I treat gluten like a celiac, even during the holidays. But I'm making ice cream with raw heavy cream, egg yolks, vanilla, and stevia. Also a chocolate and a cherry almond version.
I think if you have a level head about you and can get back on the diet after the holidays, then just enjoy the Xmas parties and dinner with family and friends. The problem comes with the food forward issue of the more junk you eat the more you crave it.
I've been treating myself here and there, but I don't eat every Xmas cookie that comes across my face! I try to stick to the homemade stuff then the store bought, especially things like eggnog.
Things are going great. We just had some people over for dinner and served them a paleo meal and we made paleo-ish treats( coconut/ dark chocolate macaroons) and a pear cobbler with almond crust for dessert. While the cobbler and treats are not normally on our diet..we stayed away from grains and refined sugar so I feel good about it.

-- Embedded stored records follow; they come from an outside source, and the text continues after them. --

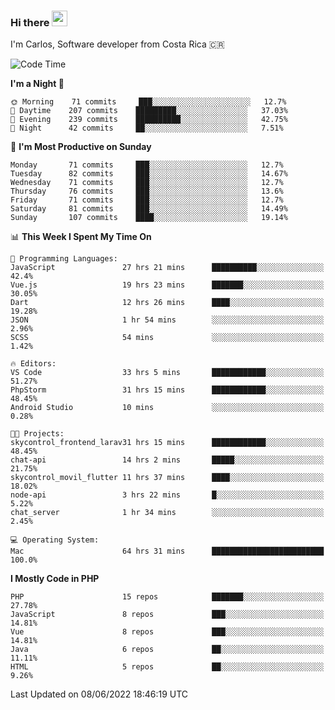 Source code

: ### Hi there <img src="https://media.giphy.com/media/hvRJCLFzcasrR4ia7z/giphy.gif" width="25px">

I'm Carlos, Software developer from Costa Rica 🇨🇷

<!--START_SECTION:waka-->
![Code Time](http://img.shields.io/badge/Code%20Time-0%20secs-blue)

**I'm a Night 🦉** 

```text
🌞 Morning    71 commits     ███░░░░░░░░░░░░░░░░░░░░░░   12.7% 
🌆 Daytime    207 commits    █████████░░░░░░░░░░░░░░░░   37.03% 
🌃 Evening    239 commits    ██████████░░░░░░░░░░░░░░░   42.75% 
🌙 Night      42 commits     ██░░░░░░░░░░░░░░░░░░░░░░░   7.51%

```
📅 **I'm Most Productive on Sunday** 

```text
Monday       71 commits     ███░░░░░░░░░░░░░░░░░░░░░░   12.7% 
Tuesday      82 commits     ███░░░░░░░░░░░░░░░░░░░░░░   14.67% 
Wednesday    71 commits     ███░░░░░░░░░░░░░░░░░░░░░░   12.7% 
Thursday     76 commits     ███░░░░░░░░░░░░░░░░░░░░░░   13.6% 
Friday       71 commits     ███░░░░░░░░░░░░░░░░░░░░░░   12.7% 
Saturday     81 commits     ███░░░░░░░░░░░░░░░░░░░░░░   14.49% 
Sunday       107 commits    ████░░░░░░░░░░░░░░░░░░░░░   19.14%

```


📊 **This Week I Spent My Time On** 

```text
💬 Programming Languages: 
JavaScript               27 hrs 21 mins      ██████████░░░░░░░░░░░░░░░   42.4% 
Vue.js                   19 hrs 23 mins      ███████░░░░░░░░░░░░░░░░░░   30.05% 
Dart                     12 hrs 26 mins      ████░░░░░░░░░░░░░░░░░░░░░   19.28% 
JSON                     1 hr 54 mins        ░░░░░░░░░░░░░░░░░░░░░░░░░   2.96% 
SCSS                     54 mins             ░░░░░░░░░░░░░░░░░░░░░░░░░   1.42%

🔥 Editors: 
VS Code                  33 hrs 5 mins       ████████████░░░░░░░░░░░░░   51.27% 
PhpStorm                 31 hrs 15 mins      ████████████░░░░░░░░░░░░░   48.45% 
Android Studio           10 mins             ░░░░░░░░░░░░░░░░░░░░░░░░░   0.28%

🐱‍💻 Projects: 
skycontrol_frontend_larav31 hrs 15 mins      ████████████░░░░░░░░░░░░░   48.45% 
chat-api                 14 hrs 2 mins       █████░░░░░░░░░░░░░░░░░░░░   21.75% 
skycontrol_movil_flutter 11 hrs 37 mins      ████░░░░░░░░░░░░░░░░░░░░░   18.02% 
node-api                 3 hrs 22 mins       █░░░░░░░░░░░░░░░░░░░░░░░░   5.22% 
chat_server              1 hr 34 mins        ░░░░░░░░░░░░░░░░░░░░░░░░░   2.45%

💻 Operating System: 
Mac                      64 hrs 31 mins      █████████████████████████   100.0%

```

**I Mostly Code in PHP** 

```text
PHP                      15 repos            ███████░░░░░░░░░░░░░░░░░░   27.78% 
JavaScript               8 repos             ███░░░░░░░░░░░░░░░░░░░░░░   14.81% 
Vue                      8 repos             ███░░░░░░░░░░░░░░░░░░░░░░   14.81% 
Java                     6 repos             ██░░░░░░░░░░░░░░░░░░░░░░░   11.11% 
HTML                     5 repos             ██░░░░░░░░░░░░░░░░░░░░░░░   9.26%

```



 Last Updated on 08/06/2022 18:46:19 UTC
<!--END_SECTION:waka-->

I didn't do too well at Thanksgiving. I had to give myself a B-.
My family has three Christmas dinners coming up this weekend. I'll eat very little this week and try focus on meat and veggies over the weekend. I'm making a roasted veggie medley. My family knows I'm loosing weight and won't push anything on me, so I am my own worst enemy.
Coming from a binge eating background, that was usually triggered by stress, I AM DOING PHENOMENAL. No binges. I have full faith in my ability to avoid them now, which is new for me. I've sampled a Christmas cookie or two (but managed not to eat a dozen!). I ate completely Paleo at my company's annual award ceremony. I kind of pick and choose my battles. I used to eat something "bad" and let it roll into a bad day, then a bad weekend, then a bad month. Now, I am much better at keeping the cheats to sporadic and not letting them affect me emotionally. I usually try and make it out of December maintaining my weight. It's much less stressful for me than trying to be perfect.
I do plan on trying to go completely gluten/dairy free in January to see if it makes a difference. I have always been the type that if something was worth doing - it was worth doing RIGHT NOW, but I had to also be honest with myself that December was just not the right time to try something like that. Not if I wanted to be a part of my family traditions without causing more stress for myself. So, January it is!
Um, I'm kinda looking at baking-porn a lot. And in particular, trying not to be too disturbed by the fact that I keep looking at all these pictures of cookies. And reading cookie recipes. And lingering near magazines at the store that have pictures of Christmas cookies on the cover. And trying to figure out how many of the cookie recipes I can convert to Paleo cookie recipes (almost none as far as I can figure). BUT- ( and here's the kind of strong but sicko part) I HAVE NOT EATEN A SINGLE COOKIE, BECAUSE I AM A TRUE COOKIE-HOLIC, and even one cookie will shove me to the bottom of the slippery cookie slope.
So not gonna do it. Not gonna eat a single cookie this Christmas. Paleo has been too good to me.
BUT I CAN'T QUIT YOU COOKIES. At least not pictures of you.